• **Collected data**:
_ _ _

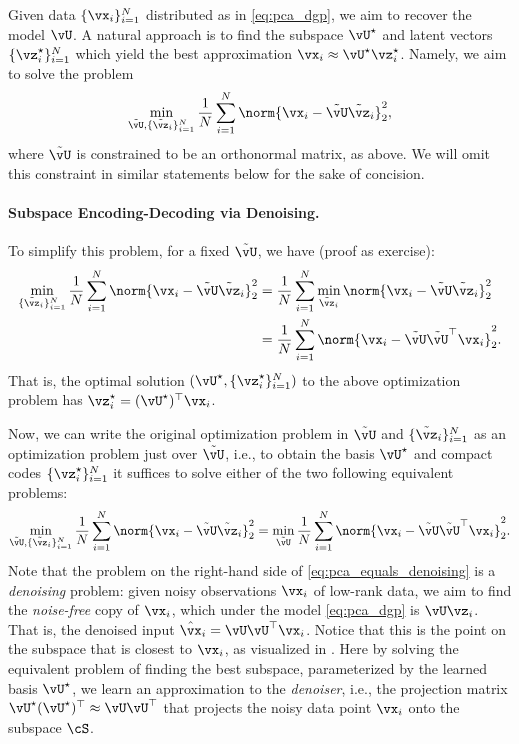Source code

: \documentclass[../../book-main.tex]{subfiles}
\begin{document}
Given data \(\{\vx_{i}\}_{i = 1}^{N}\) distributed as in \eqref{eq:pca_dgp}, we
aim to recover the model \(\vU\). A natural approach is to find the subspace
\(\vU^{\star}\) and latent vectors \(\{\vz_{i}^{\star}\}_{i = 1}^{N}\) which
yield the best approximation \(\vx_{i} \approx
\vU^{\star}\vz_{i}^{\star}\). Namely, we aim to solve the problem
\begin{equation}\label{eq:pca_sparse_recovery_problem}
    \min_{\tilde{\vU}, \{\tilde{\vz}_{i}\}_{i =
    1}^{N}}\frac{1}{N}\sum_{i = 1}^{N}\norm{\vx_{i} -
    \tilde{\vU}\tilde{\vz}_{i}}_{2}^{2},
\end{equation}
where $\tilde{\vU}$ is constrained to be an orthonormal matrix, as
above. We will omit
this constraint in similar statements below for the sake of concision.

\paragraph{Subspace Encoding-Decoding via Denoising.}
To simplify this problem, for a fixed \(\tilde{\vU}\), we have (proof
as exercise):
\begin{align}
    \min_{\{\tilde{\vz}_{i}\}_{i = 1}^{N}}\frac{1}{N}\sum_{i =
    1}^{N}\norm{\vx_{i} - \tilde{\vU}\tilde{\vz}_{i}}_{2}^{2}
    &= \frac{1}{N}\sum_{i = 1}^{N}\min_{\tilde{\vz}_{i}}\norm{\vx_{i}
    - \tilde{\vU}\tilde{\vz}_{i}}_{2}^{2} \\
    &= \frac{1}{N}\sum_{i = 1}^{N}\norm{\vx_{i} -
    \tilde{\vU}\tilde{\vU}^{\top}\vx_{i}}_{2}^{2}.
\end{align}
That is, the optimal solution \((\vU^{\star}, \{\vz_{i}^{\star}\}_{i = 1}^{N})\)
to the above optimization problem has $\vz_i^{\star} = (\vU^{\star})^\top\vx_i$.

Now, we can write the original optimization problem in \(\tilde{\vU}\)
and \(\{\tilde{\vz}_{i}\}_{i = 1}^{N}\) as an optimization problem just over
\(\tilde{\vU}\), i.e., to obtain the basis \(\vU^{\star}\) and compact codes
\(\{\vz_{i}^{\star}\}_{i = 1}^{N}\) it suffices to solve either of
the two following equivalent problems:
\begin{equation}\label{eq:pca_equals_denoising}
    \min_{\tilde{\vU}, \{\tilde{\vz}_{i}\}_{i =
    1}^{N}}\frac{1}{N}\sum_{i = 1}^{N}\norm{\vx_{i} -
    \tilde{\vU}\tilde{\vz}_{i}}_{2}^{2} =
    \min_{\tilde{\vU}}\frac{1}{N}\sum_{i = 1}^{N}\norm{\vx_{i} -
    \tilde{\vU}\tilde{\vU}^{\top}\vx_{i}}_{2}^{2}.
\end{equation}
Note that the problem on the right-hand side of \eqref{eq:pca_equals_denoising}
is a \textit{denoising} problem: given noisy observations \(\vx_{i}\) of
low-rank data, we aim to find the \textit{noise-free} copy of \(\vx_{i}\), which
under the model \eqref{eq:pca_dgp} is $\vU\vz_{i}$. That is, the denoised input
$\hat{\vx}_i = \vU\vU^\top \vx_i$. Notice that this is the point on the subspace
that is closest to $\vx_i$, as visualized in . Here by
solving the equivalent problem of finding the best subspace, parameterized by
the learned basis \(\vU^{\star}\), we learn an approximation to the
\textit{denoiser}, i.e., the projection matrix
\(\vU^{\star}(\vU^{\star})^{\top} \approx \vU\vU^{\top}\) that
projects the noisy data point $\vx_i$ onto the subspace \(\cS\). %
\end{document}
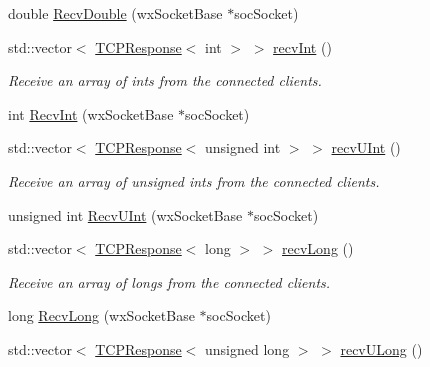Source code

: \begin{DoxyCompactItemize}
double \hyperlink{class_rad_j_a_v_1_1_networking_1_1wx_widgets_t_c_p_server_a174193c32b2d90a5b25fd1d44be7e3ac}{Recv\+Double} (wx\+Socket\+Base $\ast$soc\+Socket)
\item 
std\+::vector$<$ \hyperlink{class_rad_j_a_v_1_1_networking_1_1_t_c_p_response}{T\+C\+P\+Response}$<$ int $>$ $>$ \hyperlink{class_rad_j_a_v_1_1_networking_1_1wx_widgets_t_c_p_server_a141060e567ebda7607cf74fe086a8e4c}{recv\+Int} ()
\begin{DoxyCompactList}\small\item\em Receive an array of ints from the connected clients. \end{DoxyCompactList}\item 
int \hyperlink{class_rad_j_a_v_1_1_networking_1_1wx_widgets_t_c_p_server_a6b95b5c066ae471279a2d47cee0a08c9}{Recv\+Int} (wx\+Socket\+Base $\ast$soc\+Socket)
\item 
std\+::vector$<$ \hyperlink{class_rad_j_a_v_1_1_networking_1_1_t_c_p_response}{T\+C\+P\+Response}$<$ unsigned int $>$ $>$ \hyperlink{class_rad_j_a_v_1_1_networking_1_1wx_widgets_t_c_p_server_aefa435e65eef2200e74f1fd903447071}{recv\+U\+Int} ()
\begin{DoxyCompactList}\small\item\em Receive an array of unsigned ints from the connected clients. \end{DoxyCompactList}\item 
unsigned int \hyperlink{class_rad_j_a_v_1_1_networking_1_1wx_widgets_t_c_p_server_abadf9ba29321eee138d88bf2b1390ded}{Recv\+U\+Int} (wx\+Socket\+Base $\ast$soc\+Socket)
\item 
std\+::vector$<$ \hyperlink{class_rad_j_a_v_1_1_networking_1_1_t_c_p_response}{T\+C\+P\+Response}$<$ long $>$ $>$ \hyperlink{class_rad_j_a_v_1_1_networking_1_1wx_widgets_t_c_p_server_aa52be52a0a3aaec2402f838ce39d734d}{recv\+Long} ()
\begin{DoxyCompactList}\small\item\em Receive an array of longs from the connected clients. \end{DoxyCompactList}\item 
long \hyperlink{class_rad_j_a_v_1_1_networking_1_1wx_widgets_t_c_p_server_a1d173552c639864d6e1a27f57b59ff9b}{Recv\+Long} (wx\+Socket\+Base $\ast$soc\+Socket)
\item 
std\+::vector$<$ \hyperlink{class_rad_j_a_v_1_1_networking_1_1_t_c_p_response}{T\+C\+P\+Response}$<$ unsigned long $>$ $>$ \hyperlink{class_rad_j_a_v_1_1_networking_1_1wx_widgets_t_c_p_server_a9330de8d1fe3d184006cbcfb3c88e87f}{recv\+U\+Long} ()

\end{DoxyCompactItemize}
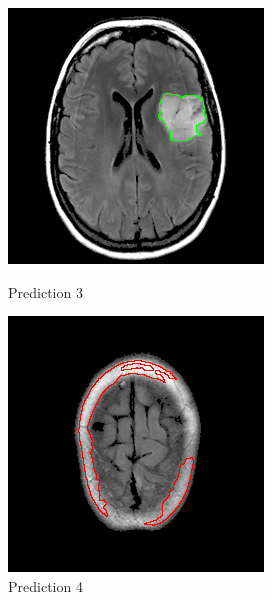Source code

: \documentclass[11pt,a4paper]{article}
\begin{document}
\begin{figure}[H]
    \centering
    \begin{minipage}[t]{0.48\textwidth}
        \centering
        \includegraphics[width=\linewidth]{../predictions/kaggle_3m/TCGA_CS_6668_20011025-15.png}
        \caption{Prediction 3}
        \label{fig:img_3}
    \end{minipage}
    \hfill
    \begin{minipage}[t]{0.48\textwidth}
        \centering
        \includegraphics[width=\linewidth]{../predictions/kaggle_3m/TCGA_CS_6668_20011025-23.png}
        \caption{Prediction 4}
        \label{fig:img_4}
    \end{minipage}
\end{figure}
\end{document}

_ _ _

Reproduce all entries above exactly, minus the images.

• **Your response**:
Source code

: \documentclass[../../book-main.tex]{subfiles}
\begin{document}
Given data \(\{\vx_{i}\}_{i = 1}^{N}\) distributed as in \eqref{eq:pca_dgp}, we
aim to recover the model \(\vU\). A natural approach is to find the subspace
\(\vU^{\star}\) and latent vectors \(\{\vz_{i}^{\star}\}_{i = 1}^{N}\) which
yield the best approximation \(\vx_{i} \approx
\vU^{\star}\vz_{i}^{\star}\). Namely, we aim to solve the problem
\begin{equation}\label{eq:pca_sparse_recovery_problem}
    \min_{\tilde{\vU}, \{\tilde{\vz}_{i}\}_{i =
    1}^{N}}\frac{1}{N}\sum_{i = 1}^{N}\norm{\vx_{i} -
    \tilde{\vU}\tilde{\vz}_{i}}_{2}^{2},
\end{equation}
where $\tilde{\vU}$ is constrained to be an orthonormal matrix, as
above. We will omit
this constraint in similar statements below for the sake of concision.

\paragraph{Subspace Encoding-Decoding via Denoising.}
To simplify this problem, for a fixed \(\tilde{\vU}\), we have (proof
as exercise):
\begin{align}
    \min_{\{\tilde{\vz}_{i}\}_{i = 1}^{N}}\frac{1}{N}\sum_{i =
    1}^{N}\norm{\vx_{i} - \tilde{\vU}\tilde{\vz}_{i}}_{2}^{2}
    &= \frac{1}{N}\sum_{i = 1}^{N}\min_{\tilde{\vz}_{i}}\norm{\vx_{i}
    - \tilde{\vU}\tilde{\vz}_{i}}_{2}^{2} \\
    &= \frac{1}{N}\sum_{i = 1}^{N}\norm{\vx_{i} -
    \tilde{\vU}\tilde{\vU}^{\top}\vx_{i}}_{2}^{2}.
\end{align}
That is, the optimal solution \((\vU^{\star}, \{\vz_{i}^{\star}\}_{i = 1}^{N})\)
to the above optimization problem has $\vz_i^{\star} = (\vU^{\star})^\top\vx_i$.

Now, we can write the original optimization problem in \(\tilde{\vU}\)
and \(\{\tilde{\vz}_{i}\}_{i = 1}^{N}\) as an optimization problem just over
\(\tilde{\vU}\), i.e., to obtain the basis \(\vU^{\star}\) and compact codes
\(\{\vz_{i}^{\star}\}_{i = 1}^{N}\) it suffices to solve either of
the two following equivalent problems:
\begin{equation}\label{eq:pca_equals_denoising}
    \min_{\tilde{\vU}, \{\tilde{\vz}_{i}\}_{i =
    1}^{N}}\frac{1}{N}\sum_{i = 1}^{N}\norm{\vx_{i} -
    \tilde{\vU}\tilde{\vz}_{i}}_{2}^{2} =
    \min_{\tilde{\vU}}\frac{1}{N}\sum_{i = 1}^{N}\norm{\vx_{i} -
    \tilde{\vU}\tilde{\vU}^{\top}\vx_{i}}_{2}^{2}.
\end{equation}
Note that the problem on the right-hand side of \eqref{eq:pca_equals_denoising}
is a \textit{denoising} problem: given noisy observations \(\vx_{i}\) of
low-rank data, we aim to find the \textit{noise-free} copy of \(\vx_{i}\), which
under the model \eqref{eq:pca_dgp} is $\vU\vz_{i}$. That is, the denoised input
$\hat{\vx}_i = \vU\vU^\top \vx_i$. Notice that this is the point on the subspace
that is closest to $\vx_i$, as visualized in . Here by
solving the equivalent problem of finding the best subspace, parameterized by
the learned basis \(\vU^{\star}\), we learn an approximation to the
\textit{denoiser}, i.e., the projection matrix
\(\vU^{\star}(\vU^{\star})^{\top} \approx \vU\vU^{\top}\) that
projects the noisy data point $\vx_i$ onto the subspace \(\cS\). %
\end{document}
Source code

: \begin{DoxyCompactItemize}
double \hyperlink{class_rad_j_a_v_1_1_networking_1_1wx_widgets_t_c_p_server_a174193c32b2d90a5b25fd1d44be7e3ac}{Recv\+Double} (wx\+Socket\+Base $\ast$soc\+Socket)
\item 
std\+::vector$<$ \hyperlink{class_rad_j_a_v_1_1_networking_1_1_t_c_p_response}{T\+C\+P\+Response}$<$ int $>$ $>$ \hyperlink{class_rad_j_a_v_1_1_networking_1_1wx_widgets_t_c_p_server_a141060e567ebda7607cf74fe086a8e4c}{recv\+Int} ()
\begin{DoxyCompactList}\small\item\em Receive an array of ints from the connected clients. \end{DoxyCompactList}\item 
int \hyperlink{class_rad_j_a_v_1_1_networking_1_1wx_widgets_t_c_p_server_a6b95b5c066ae471279a2d47cee0a08c9}{Recv\+Int} (wx\+Socket\+Base $\ast$soc\+Socket)
\item 
std\+::vector$<$ \hyperlink{class_rad_j_a_v_1_1_networking_1_1_t_c_p_response}{T\+C\+P\+Response}$<$ unsigned int $>$ $>$ \hyperlink{class_rad_j_a_v_1_1_networking_1_1wx_widgets_t_c_p_server_aefa435e65eef2200e74f1fd903447071}{recv\+U\+Int} ()
\begin{DoxyCompactList}\small\item\em Receive an array of unsigned ints from the connected clients. \end{DoxyCompactList}\item 
unsigned int \hyperlink{class_rad_j_a_v_1_1_networking_1_1wx_widgets_t_c_p_server_abadf9ba29321eee138d88bf2b1390ded}{Recv\+U\+Int} (wx\+Socket\+Base $\ast$soc\+Socket)
\item 
std\+::vector$<$ \hyperlink{class_rad_j_a_v_1_1_networking_1_1_t_c_p_response}{T\+C\+P\+Response}$<$ long $>$ $>$ \hyperlink{class_rad_j_a_v_1_1_networking_1_1wx_widgets_t_c_p_server_aa52be52a0a3aaec2402f838ce39d734d}{recv\+Long} ()
\begin{DoxyCompactList}\small\item\em Receive an array of longs from the connected clients. \end{DoxyCompactList}\item 
long \hyperlink{class_rad_j_a_v_1_1_networking_1_1wx_widgets_t_c_p_server_a1d173552c639864d6e1a27f57b59ff9b}{Recv\+Long} (wx\+Socket\+Base $\ast$soc\+Socket)
\item 
std\+::vector$<$ \hyperlink{class_rad_j_a_v_1_1_networking_1_1_t_c_p_response}{T\+C\+P\+Response}$<$ unsigned long $>$ $>$ \hyperlink{class_rad_j_a_v_1_1_networking_1_1wx_widgets_t_c_p_server_a9330de8d1fe3d184006cbcfb3c88e87f}{recv\+U\+Long} ()

\end{DoxyCompactItemize}
Source code

: \documentclass[11pt,a4paper]{article}
\begin{document}
\begin{figure}[H]
    \centering
    \begin{minipage}[t]{0.48\textwidth}
        \centering
        \includegraphics[width=\linewidth]{../predictions/kaggle_3m/TCGA_CS_6668_20011025-15.png}
        \caption{Prediction 3}
        \label{fig:img_3}
    \end{minipage}
    \hfill
    \begin{minipage}[t]{0.48\textwidth}
        \centering
        \includegraphics[width=\linewidth]{../predictions/kaggle_3m/TCGA_CS_6668_20011025-23.png}
        \caption{Prediction 4}
        \label{fig:img_4}
    \end{minipage}
\end{figure}
\end{document}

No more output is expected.